Neither was I involved in the 15-year campaign launched in 1968 by Detroit’s Congressman John Conyers to declare King’s birthday a national holiday. I held back, concerned that it would turn King into an icon, obscure the role of grassroots activists, and reinforce the tendency to rely on charismatic leaders.
Thirty-five years have now passed since King was killed, decades during which I have been continuously involved in the struggle to free our communities of the crime and violence that escalated in the wake of the urban rebellions of the late 1960s and the de-industrialization of Detroit. In the 20 years since President Reagan signed into law the King holiday, we seem to have drifted further from anything like a beloved community in this nation.
Thinking back over these years, I can’t help wondering: Might events have taken a different path if we had found a way to infuse our struggle for Black Power with King’s philosophy of nonviolence?
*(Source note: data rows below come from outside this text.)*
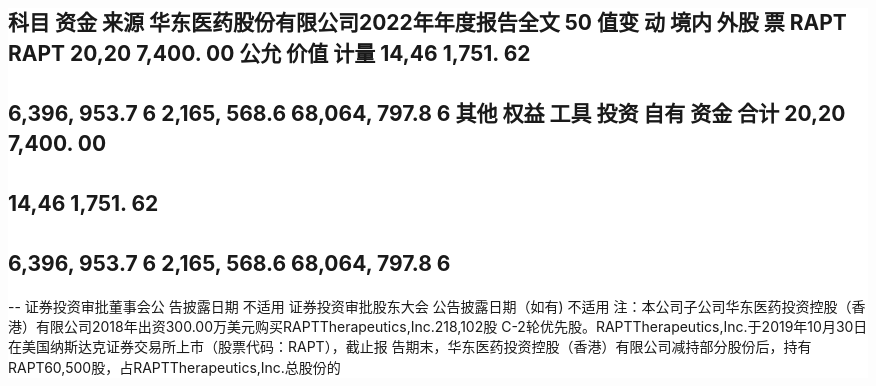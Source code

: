 科目
资金
来源
华东医药股份有限公司2022年年度报告全文
50
值变
动
境内
外股
票
RAPT
RAPT
20,20
7,400.
00
公允
价值
计量
14,46
1,751.
62
-
6,396,
953.7
6
2,165,
568.6
68,064,
797.8
6
其他
权益
工具
投资
自有
资金
合计
20,20
7,400.
00
--
14,46
1,751.
62
-
6,396,
953.7
6
2,165,
568.6
68,064,
797.8
6
--
--
证券投资审批董事会公
告披露日期
不适用
证券投资审批股东大会
公告披露日期（如有)
不适用
注：本公司子公司华东医药投资控股（香港）有限公司2018年出资300.00万美元购买RAPTTherapeutics,Inc.218,102股
C-2轮优先股。RAPTTherapeutics,Inc.于2019年10月30日在美国纳斯达克证券交易所上市（股票代码：RAPT），截止报
告期末，华东医药投资控股（香港）有限公司减持部分股份后，持有RAPT60,500股，占RAPTTherapeutics,Inc.总股份的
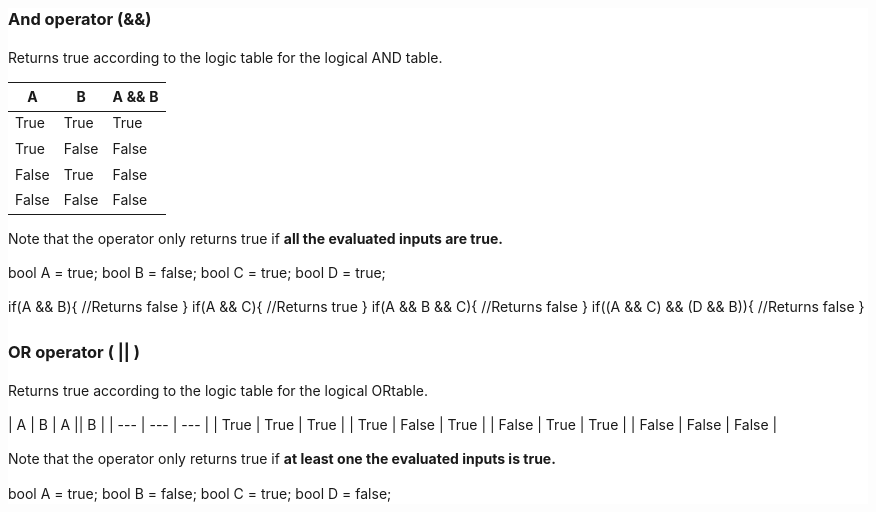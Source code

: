 ### And operator (&&)

Returns true according to the logic table for the logical AND table. 

| A | B | A && B |
| --- | --- | --- |
| True | True | True |
| True | False | False  |
| False | True | False |
| False | False | False |

Note that the operator only returns true if **all the evaluated inputs are true.**

bool A = true;
bool B = false;
bool C = true;
bool D = true;

if(A && B){
	//Returns false
}
if(A && C){
	//Returns true
}
if(A && B && C){
	//Returns false
}
if((A && C) && (D && B)){
	//Returns false
}

### OR operator ( || )

Returns true according to the logic table for the logical ORtable. 

| A | B | A || B |
| --- | --- | --- |
| True | True | True |
| True | False | True |
| False | True | True |
| False | False | False |

Note that the operator only returns true if **at least one the evaluated inputs is true.**

bool A = true;
bool B = false;
bool C = true;
bool D = false;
Is it possible that our relationships with one another today, not only inter- but intra-racially, would be more harmonious if we had discovered how to blend Malcolm’s militancy with King’s vision of the beloved community? Could such a synthesis have a revolutionary power beyond our wildest dreams? Is such a revolutionary power available to us today?
These are the times that try our souls. I cannot recall any previous period when the challenges have been so basic, so interconnected, and so demanding, not just to specific groups but to everyone living in this country, regardless of race, ethnicity, class, gender, age, or national origin.
As I have read and re-read King’s speeches and writings from the last two years of his life, it has become increasingly clear to me that King’s prophetic vision is now the indispensable starting point for 21st-century revolutionaries.
King’s new kind of revolution
Viewing Martin Luther King, Jr., as a revolutionary is in sharp contrast to the official view of him as simply an advocate for the rights of African Americans within the current system. In the last two years of his life, confronted with problems that required more complex solutions than visions of Black and White children marching hand in hand, King began to explore a new kind of revolution, one that would challenge all the values and institutions of our society and combine the struggle against racism with a struggle against poverty, militarism, and materialism.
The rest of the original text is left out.